→ **DIRECTIONS**:
Restate the listing below word for word. No picture belongs in the result.

→ **AVAILABLE DATA**:

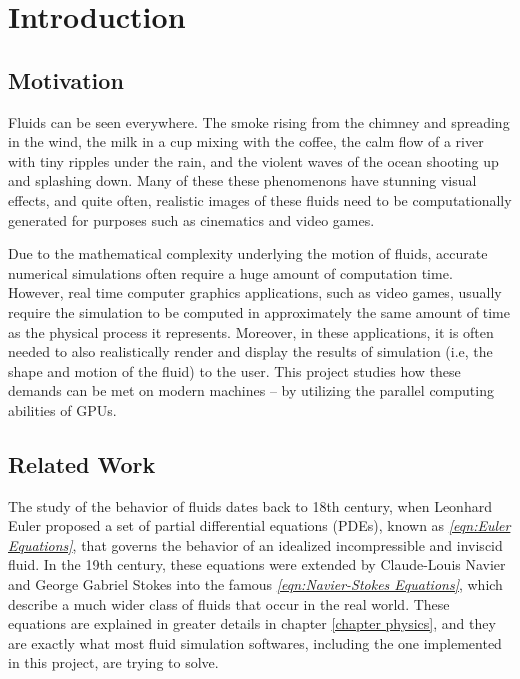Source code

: \chapter{Introduction}

\section{Motivation}
Fluids can be seen everywhere. The smoke rising from the chimney and spreading in the wind, the milk in a cup mixing with the coffee, the calm flow of a river with tiny ripples under the rain, and the violent waves of the ocean shooting up and splashing down. Many of these these phenomenons have stunning visual effects, and quite often, realistic images of these fluids need to be computationally generated for purposes such as cinematics and video games. 


Due to the mathematical complexity underlying the motion of fluids, accurate numerical simulations often require a huge amount of computation time. However, real time computer graphics applications, such as video games, usually require the simulation to be computed in approximately the same amount of time as the physical process it represents. Moreover, in these applications, it is often needed to also realistically render and display the results of simulation (i.e, the shape and motion of the fluid) to the user. This project studies how these demands can be met on modern machines -- by utilizing the parallel computing abilities of GPUs.





\section{Related Work}



The study of the behavior of fluids dates back to 18th century, when Leonhard Euler proposed a set of partial differential equations (PDEs), known as \textit{\ref{eqn:Euler Equations}}, that governs the behavior of an idealized incompressible and inviscid fluid. In the 19th century, these equations were extended by Claude-Louis Navier and George Gabriel Stokes into the famous \textit{\ref{eqn:Navier-Stokes Equations}}, which describe a much wider class of fluids that occur in the real world. These equations are explained in greater details in chapter \ref{chapter physics}, and they are exactly what most fluid simulation softwares, including the one implemented in this project, are trying to solve. 

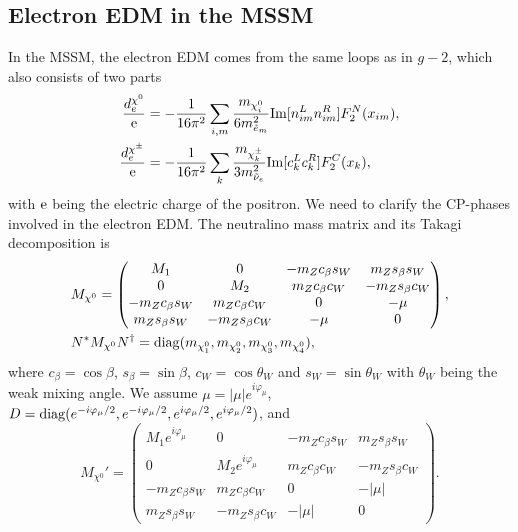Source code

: \documentclass[a4paper,11pt]{article}
\begin{document}
   \subsection{Electron EDM in the MSSM}
   In the MSSM, the electron EDM comes from the same loops as in $g-2$, which also consists of two parts~\cite{Ibrahim:2007fb,Cheung:2009fc}
   \begin{align}\label{eq:electronEDM1}
	  \frac{d_{e}^{\chi^0}}{\rm e} &= - \frac{1}{16\pi^2} \sum_{i,m} \frac{m_{\chi^0_i}}{6 m^2_{\tilde e_m}} {\rm Im}[n^L_{im}n^R_{im}] F^N_2(x_{im}), \\
      \label{eq:electronEDM2}
      \frac{d_{e}^{\chi^\pm}}{\rm e} &= - \frac{1}{16\pi^2} \sum_{k} \frac{m_{\chi^\pm_k}}{3m^2_{\tilde\nu_e}} {\rm Im}[ c^L_kc^R_k] F^C_2(x_k),
   \end{align}
   with ${\rm e}$ being the electric charge of the positron. We need to clarify the CP-phases involved in the electron EDM. The neutralino mass matrix and its Takagi decomposition is
   \begin{align}
       & M_{\chi^0} = \begin{pmatrix}
          M_1 & 0 & -m_Z c_\beta s_W & m_Z s_\beta s_W\\
          0 & M_2 & m_Z c_\beta c_W & -m_Z s_\beta c_W \\
          -m_Z c_\beta s_W & m_Z c_\beta c_W & 0 & -\mu\\
          m_Z s_\beta s_W & -m_Z s_\beta c_W & -\mu & 0
       \end{pmatrix} ,\\
       & N^*M_{\chi^0}N^\dagger = {\rm diag}(m_{\chi^0_1},m_{\chi^0_2},m_{\chi^0_3},m_{\chi^0_4}),
   \end{align}
   where $c_\beta=\cos\beta$, $s_\beta=\sin\beta$, $c_W=\cos\theta_W$ and $s_W=\sin\theta_W$ with $\theta_W$ being the weak mixing angle. We assume $\mu=|\mu|e^{i\varphi_\mu}$, $D={\rm diag}(e^{-i\varphi_\mu/2},e^{-i\varphi_\mu/2},e^{i\varphi_\mu/2},e^{i\varphi_\mu/2})$, and
   \begin{equation}
       M_{\chi^0}' = \begin{pmatrix}
          M_1e^{i\varphi_\mu} & 0 & -m_Z c_\beta s_W & m_Z s_\beta s_W\\
          0 & M_2e^{i\varphi_\mu} & m_Z c_\beta c_W & -m_Z s_\beta c_W \\
          -m_Z c_\beta s_W & m_Z c_\beta c_W & 0 & -|\mu|\\
          m_Z s_\beta s_W & -m_Z s_\beta c_W & -|\mu| & 0
       \end{pmatrix}.
   \end{equation}
\end{document}
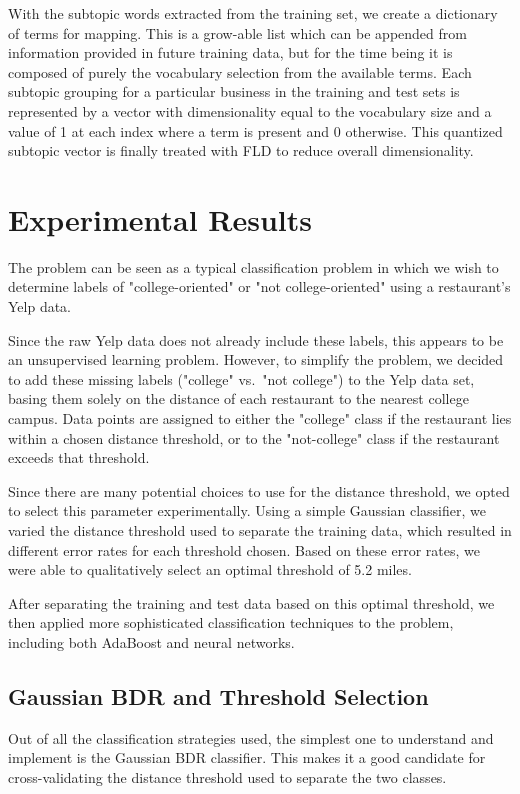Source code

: \documentclass[10pt,twocolumn,letterpaper]{article}
\begin{document}
With the subtopic words extracted from the training set, we create a dictionary
of terms for mapping. This is a grow-able list which can be appended from
information provided in future training data, but for the time being it is
composed of purely the vocabulary selection from the available terms. Each
subtopic grouping for a particular business in the training and test sets is
represented by a vector with dimensionality equal to the vocabulary size and a
value of 1 at each index where a term is present and 0 otherwise. This quantized
subtopic vector is finally treated with FLD to reduce overall dimensionality.

\section{Experimental Results}

The problem can be seen as a typical classification problem in which we wish to
determine labels of "college-oriented" or "not college-oriented" using a
restaurant's Yelp data.

Since the raw Yelp data does not already include these labels, this appears to
be an unsupervised learning problem. However, to simplify the problem, we decided
to add these missing labels ("college" vs.\ "not college") to the Yelp data set,
basing them solely on the distance of each restaurant to the nearest college
campus. Data points are assigned to either the "college" class if the
restaurant lies within a chosen distance threshold, or to the "not-college"
class if the restaurant exceeds that threshold.

Since there are many potential choices to use for the distance threshold, we
opted to select this parameter experimentally. Using a simple Gaussian
classifier, we varied the distance threshold used to separate the training data,
which resulted in different error rates for each threshold chosen. Based on
these error rates, we were able to qualitatively select an optimal threshold of
5.2 miles.

After separating the training and test data based on this optimal threshold, we
then applied more sophisticated classification techniques to the problem,
including both AdaBoost and neural networks.

\subsection{Gaussian BDR and Threshold Selection}

Out of all the classification strategies used, the simplest one to understand
and implement is the Gaussian BDR classifier. This makes it a good candidate for
cross-validating the distance threshold used to separate the two classes.
\end{document}
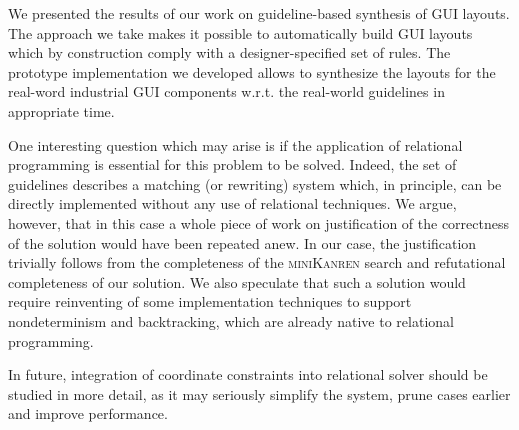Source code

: 
We presented the results of our work on guideline-based synthesis of GUI layouts. The approach we take makes it possible to
automatically build GUI layouts which by construction comply with a designer-specified set of rules. The prototype implementation
we developed allows to synthesize the layouts for the real-word industrial GUI components w.r.t. the real-world guidelines in
appropriate time.

One interesting question which may arise is if the application of relational programming is essential for this problem to be solved. Indeed, the set of guidelines
describes a matching (or rewriting) system which, in principle, can be directly implemented without any use of relational techniques. We argue, however,
that in this case a whole piece of work on justification of the correctness of the solution would have been repeated anew. In our
case, the justification trivially follows from the completeness of the \textsc{miniKanren} search and refutational completeness of our solution.
We also speculate that such a solution would require reinventing of some implementation techniques to support nondeterminism and backtracking, which are already native to relational programming.

In future, integration of coordinate constraints into relational solver should be studied in more detail, as it may seriously simplify the system, prune cases earlier and improve performance.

→ **EXERCISE ANSWER**:
Source code

: \chapter{Introduction}

\section{Motivation}
Fluids can be seen everywhere. The smoke rising from the chimney and spreading in the wind, the milk in a cup mixing with the coffee, the calm flow of a river with tiny ripples under the rain, and the violent waves of the ocean shooting up and splashing down. Many of these these phenomenons have stunning visual effects, and quite often, realistic images of these fluids need to be computationally generated for purposes such as cinematics and video games. 


Due to the mathematical complexity underlying the motion of fluids, accurate numerical simulations often require a huge amount of computation time. However, real time computer graphics applications, such as video games, usually require the simulation to be computed in approximately the same amount of time as the physical process it represents. Moreover, in these applications, it is often needed to also realistically render and display the results of simulation (i.e, the shape and motion of the fluid) to the user. This project studies how these demands can be met on modern machines -- by utilizing the parallel computing abilities of GPUs.





\section{Related Work}



The study of the behavior of fluids dates back to 18th century, when Leonhard Euler proposed a set of partial differential equations (PDEs), known as \textit{\ref{eqn:Euler Equations}}, that governs the behavior of an idealized incompressible and inviscid fluid. In the 19th century, these equations were extended by Claude-Louis Navier and George Gabriel Stokes into the famous \textit{\ref{eqn:Navier-Stokes Equations}}, which describe a much wider class of fluids that occur in the real world. These equations are explained in greater details in chapter \ref{chapter physics}, and they are exactly what most fluid simulation softwares, including the one implemented in this project, are trying to solve. 

Source code

: \documentclass[a4paper,11pt]{article}
\begin{document}
   \subsection{Electron EDM in the MSSM}
   In the MSSM, the electron EDM comes from the same loops as in $g-2$, which also consists of two parts~\cite{Ibrahim:2007fb,Cheung:2009fc}
   \begin{align}\label{eq:electronEDM1}
	  \frac{d_{e}^{\chi^0}}{\rm e} &= - \frac{1}{16\pi^2} \sum_{i,m} \frac{m_{\chi^0_i}}{6 m^2_{\tilde e_m}} {\rm Im}[n^L_{im}n^R_{im}] F^N_2(x_{im}), \\
      \label{eq:electronEDM2}
      \frac{d_{e}^{\chi^\pm}}{\rm e} &= - \frac{1}{16\pi^2} \sum_{k} \frac{m_{\chi^\pm_k}}{3m^2_{\tilde\nu_e}} {\rm Im}[ c^L_kc^R_k] F^C_2(x_k),
   \end{align}
   with ${\rm e}$ being the electric charge of the positron. We need to clarify the CP-phases involved in the electron EDM. The neutralino mass matrix and its Takagi decomposition is
   \begin{align}
       & M_{\chi^0} = \begin{pmatrix}
          M_1 & 0 & -m_Z c_\beta s_W & m_Z s_\beta s_W\\
          0 & M_2 & m_Z c_\beta c_W & -m_Z s_\beta c_W \\
          -m_Z c_\beta s_W & m_Z c_\beta c_W & 0 & -\mu\\
          m_Z s_\beta s_W & -m_Z s_\beta c_W & -\mu & 0
       \end{pmatrix} ,\\
       & N^*M_{\chi^0}N^\dagger = {\rm diag}(m_{\chi^0_1},m_{\chi^0_2},m_{\chi^0_3},m_{\chi^0_4}),
   \end{align}
   where $c_\beta=\cos\beta$, $s_\beta=\sin\beta$, $c_W=\cos\theta_W$ and $s_W=\sin\theta_W$ with $\theta_W$ being the weak mixing angle. We assume $\mu=|\mu|e^{i\varphi_\mu}$, $D={\rm diag}(e^{-i\varphi_\mu/2},e^{-i\varphi_\mu/2},e^{i\varphi_\mu/2},e^{i\varphi_\mu/2})$, and
   \begin{equation}
       M_{\chi^0}' = \begin{pmatrix}
          M_1e^{i\varphi_\mu} & 0 & -m_Z c_\beta s_W & m_Z s_\beta s_W\\
          0 & M_2e^{i\varphi_\mu} & m_Z c_\beta c_W & -m_Z s_\beta c_W \\
          -m_Z c_\beta s_W & m_Z c_\beta c_W & 0 & -|\mu|\\
          m_Z s_\beta s_W & -m_Z s_\beta c_W & -|\mu| & 0
       \end{pmatrix}.
   \end{equation}
\end{document}
Source code

: \documentclass[10pt,twocolumn,letterpaper]{article}
\begin{document}
With the subtopic words extracted from the training set, we create a dictionary
of terms for mapping. This is a grow-able list which can be appended from
information provided in future training data, but for the time being it is
composed of purely the vocabulary selection from the available terms. Each
subtopic grouping for a particular business in the training and test sets is
represented by a vector with dimensionality equal to the vocabulary size and a
value of 1 at each index where a term is present and 0 otherwise. This quantized
subtopic vector is finally treated with FLD to reduce overall dimensionality.

\section{Experimental Results}

The problem can be seen as a typical classification problem in which we wish to
determine labels of "college-oriented" or "not college-oriented" using a
restaurant's Yelp data.

Since the raw Yelp data does not already include these labels, this appears to
be an unsupervised learning problem. However, to simplify the problem, we decided
to add these missing labels ("college" vs.\ "not college") to the Yelp data set,
basing them solely on the distance of each restaurant to the nearest college
campus. Data points are assigned to either the "college" class if the
restaurant lies within a chosen distance threshold, or to the "not-college"
class if the restaurant exceeds that threshold.

Since there are many potential choices to use for the distance threshold, we
opted to select this parameter experimentally. Using a simple Gaussian
classifier, we varied the distance threshold used to separate the training data,
which resulted in different error rates for each threshold chosen. Based on
these error rates, we were able to qualitatively select an optimal threshold of
5.2 miles.

After separating the training and test data based on this optimal threshold, we
then applied more sophisticated classification techniques to the problem,
including both AdaBoost and neural networks.

\subsection{Gaussian BDR and Threshold Selection}

Out of all the classification strategies used, the simplest one to understand
and implement is the Gaussian BDR classifier. This makes it a good candidate for
cross-validating the distance threshold used to separate the two classes.
\end{document}
Source code

: 
We presented the results of our work on guideline-based synthesis of GUI layouts. The approach we take makes it possible to
automatically build GUI layouts which by construction comply with a designer-specified set of rules. The prototype implementation
we developed allows to synthesize the layouts for the real-word industrial GUI components w.r.t. the real-world guidelines in
appropriate time.

One interesting question which may arise is if the application of relational programming is essential for this problem to be solved. Indeed, the set of guidelines
describes a matching (or rewriting) system which, in principle, can be directly implemented without any use of relational techniques. We argue, however,
that in this case a whole piece of work on justification of the correctness of the solution would have been repeated anew. In our
case, the justification trivially follows from the completeness of the \textsc{miniKanren} search and refutational completeness of our solution.
We also speculate that such a solution would require reinventing of some implementation techniques to support nondeterminism and backtracking, which are already native to relational programming.

In future, integration of coordinate constraints into relational solver should be studied in more detail, as it may seriously simplify the system, prune cases earlier and improve performance.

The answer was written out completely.